エピローグ

「いやね、話は単純だったのよ。本人にすぐ接触できてれば、神岡くんにこんな面倒かけなくて済んだのに」
「それ、具体的に内容言って下さいよ」
 和泉澤学園附属高等学校の終業式の午後、智史と弘樹は、ことの起こりの喫茶店『アムール』で、担当編集者と再びお茶を飲んでいた。

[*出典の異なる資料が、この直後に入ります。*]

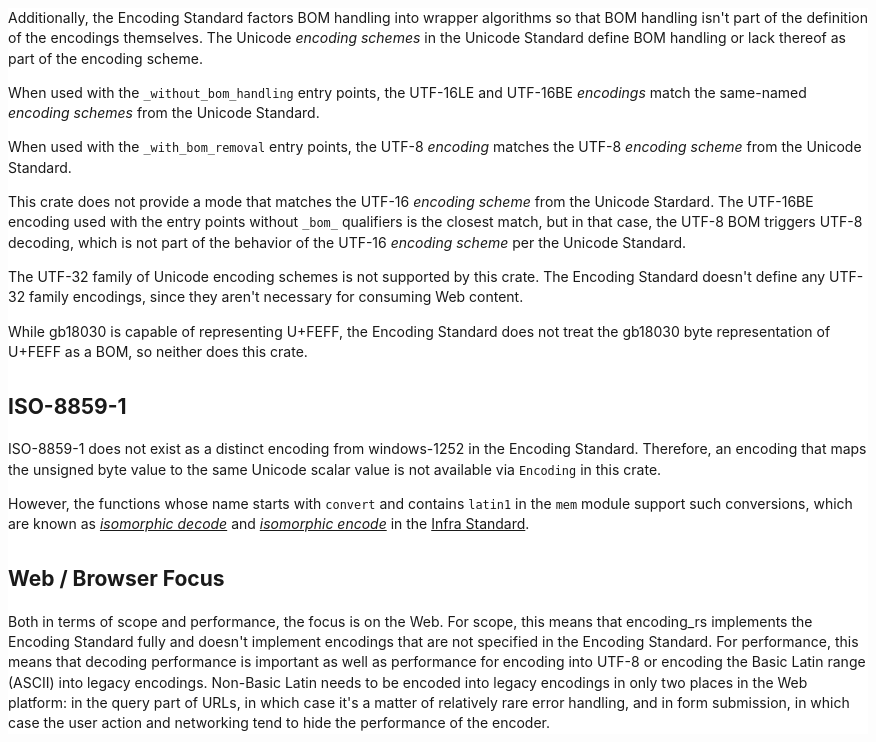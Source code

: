 Additionally, the Encoding Standard factors BOM handling into wrapper
algorithms so that BOM handling isn't part of the definition of the
encodings themselves. The Unicode _encoding schemes_ in the Unicode
Standard define BOM handling or lack thereof as part of the encoding
scheme.

When used with the `_without_bom_handling` entry points, the UTF-16LE
and UTF-16BE _encodings_ match the same-named _encoding schemes_ from
the Unicode Standard.

When used with the `_with_bom_removal` entry points, the UTF-8
_encoding_ matches the UTF-8 _encoding scheme_ from the Unicode
Standard.

This crate does not provide a mode that matches the UTF-16 _encoding
scheme_ from the Unicode Stardard. The UTF-16BE encoding used with
the entry points without `_bom_` qualifiers is the closest match,
but in that case, the UTF-8 BOM triggers UTF-8 decoding, which is
not part of the behavior of the UTF-16 _encoding scheme_ per the
Unicode Standard.

The UTF-32 family of Unicode encoding schemes is not supported
by this crate. The Encoding Standard doesn't define any UTF-32
family encodings, since they aren't necessary for consuming Web
content.

While gb18030 is capable of representing U+FEFF, the Encoding
Standard does not treat the gb18030 byte representation of U+FEFF
as a BOM, so neither does this crate.

## ISO-8859-1

ISO-8859-1 does not exist as a distinct encoding from windows-1252 in
the Encoding Standard. Therefore, an encoding that maps the unsigned
byte value to the same Unicode scalar value is not available via
`Encoding` in this crate.

However, the functions whose name starts with `convert` and contains
`latin1` in the `mem` module support such conversions, which are known as
[_isomorphic decode_](https://infra.spec.whatwg.org/#isomorphic-decode)
and [_isomorphic encode_](https://infra.spec.whatwg.org/#isomorphic-encode)
in the [Infra Standard](https://infra.spec.whatwg.org/).

## Web / Browser Focus

Both in terms of scope and performance, the focus is on the Web. For scope,
this means that encoding_rs implements the Encoding Standard fully and
doesn't implement encodings that are not specified in the Encoding
Standard. For performance, this means that decoding performance is
important as well as performance for encoding into UTF-8 or encoding the
Basic Latin range (ASCII) into legacy encodings. Non-Basic Latin needs to
be encoded into legacy encodings in only two places in the Web platform: in
the query part of URLs, in which case it's a matter of relatively rare
error handling, and in form submission, in which case the user action and
networking tend to hide the performance of the encoder.
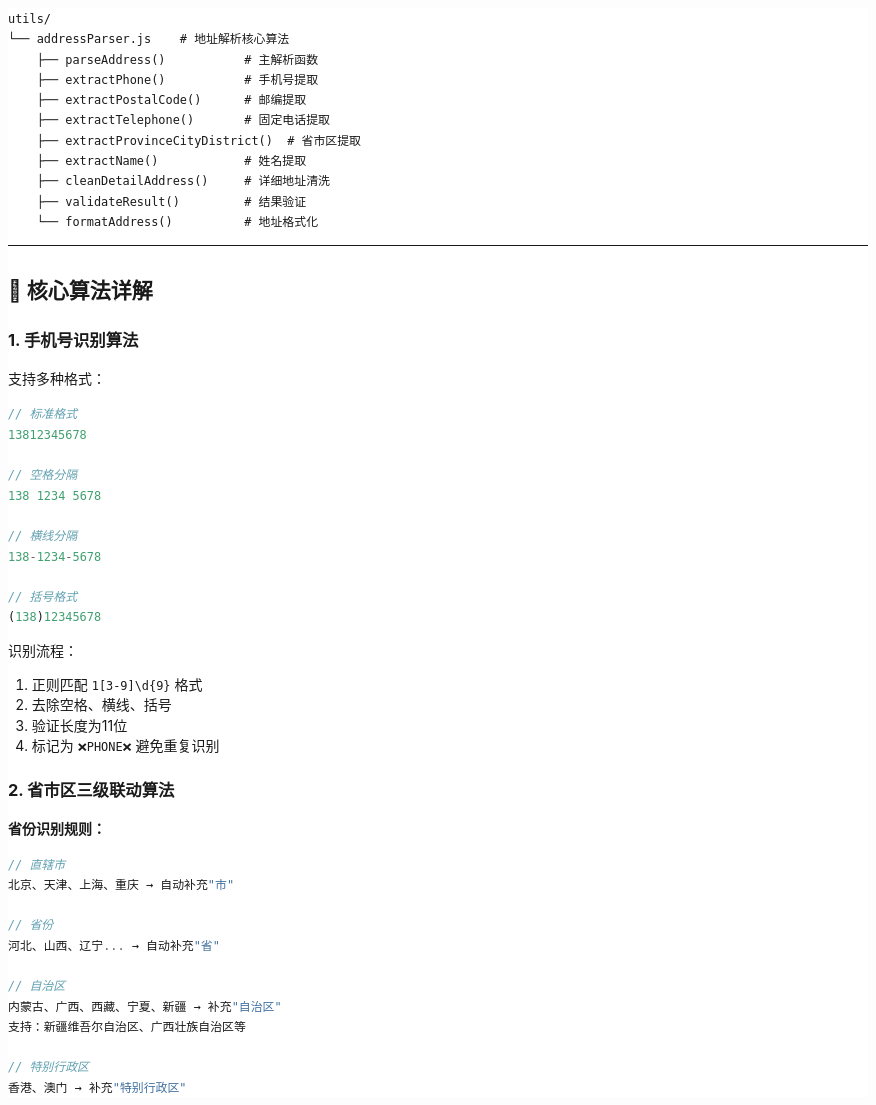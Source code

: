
 ```
utils/
└── addressParser.js    # 地址解析核心算法
    ├── parseAddress()           # 主解析函数
    ├── extractPhone()           # 手机号提取
    ├── extractPostalCode()      # 邮编提取
    ├── extractTelephone()       # 固定电话提取
    ├── extractProvinceCityDistrict()  # 省市区提取
    ├── extractName()            # 姓名提取
    ├── cleanDetailAddress()     # 详细地址清洗
    ├── validateResult()         # 结果验证
    └── formatAddress()          # 地址格式化
```

---

## 🔧 核心算法详解

### 1. **手机号识别算法**

支持多种格式：
```javascript
// 标准格式
13812345678

// 空格分隔
138 1234 5678

// 横线分隔
138-1234-5678

// 括号格式
(138)12345678
```

识别流程：
1. 正则匹配 `1[3-9]\d{9}` 格式
2. 去除空格、横线、括号
3. 验证长度为11位
4. 标记为 `❌PHONE❌` 避免重复识别

### 2. **省市区三级联动算法**

**省份识别规则：**
```javascript
// 直辖市
北京、天津、上海、重庆 → 自动补充"市"

// 省份
河北、山西、辽宁... → 自动补充"省"

// 自治区
内蒙古、广西、西藏、宁夏、新疆 → 补充"自治区"
支持：新疆维吾尔自治区、广西壮族自治区等

// 特别行政区
香港、澳门 → 补充"特别行政区"
```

 智史の傍らで、弘樹がLARKを燻らしている様子も同じである。
「小説を書いている女の子の方ね。あなたがデビューするずっと前から、そのペンネームで同人誌やってたんですって。愛着がある名前だから変えたくなかったらしいわ。イラストを入れてた方は今回だけシャレで『綾瀬えりか』を名乗ったみたいだけど。通販や、手紙の返事には別人だってこと、明記してたらしいし」
「じゃあ、完全に前田さんの勇み足じゃないですか。俺、睡眠時間削らされて、肌がボロボロですよ」
「なーに、20代半ばのOLみたいなこと言ってるのよ。若いんだから大丈夫だって。それで、ここからが本題なんだけど、神岡君の書いたあのレポート、彼女のサークルのおまけ本としてつけてもいい?」
「誰があんなの読むっていうんですか。レポートですよ。それに、本にするほどページがないでしょう。しかも、彼女のサークルでそんなの売ってたら、それこそ神崎智美が関わってると思われる」
「思わない、思わない。何かあったら、あたしが対処するし、絶対に迷惑掛けないから」
「何で、前田さんがそんなことに熱心に関わってるんですか? メリットがないでしょう」
 今まで、黙ってふたりの会話を聞いていた弘樹が、煙草を灰皿に押しつけつつ、質問する。
「話が盛り上がっちゃったのよ。これをおまけにつけたら面白いねって。あたしとしても、せっかくの原稿無駄にするのはもったいなかったし」
「原稿じゃなくてレポート。それ以上言うなら、原稿料取りますよ」
「それでもいいから、ねっ、お願い」
「……勝手にして下さい」
 これ以上、何を言っても無駄だと判断した智史が、弘樹を促し席を立った。
「そのかわり、ここは奢って下さいね」
 いたずら気にウィンクを飛ばし、智史が言う。
「商談成立」
 にこやかな表情で伝票を掴み、彼女も出口に向かう。
 店を出て、反対方向に歩き出したふたりと彼女の足取りは、前回とはうって変わって軽やかであった。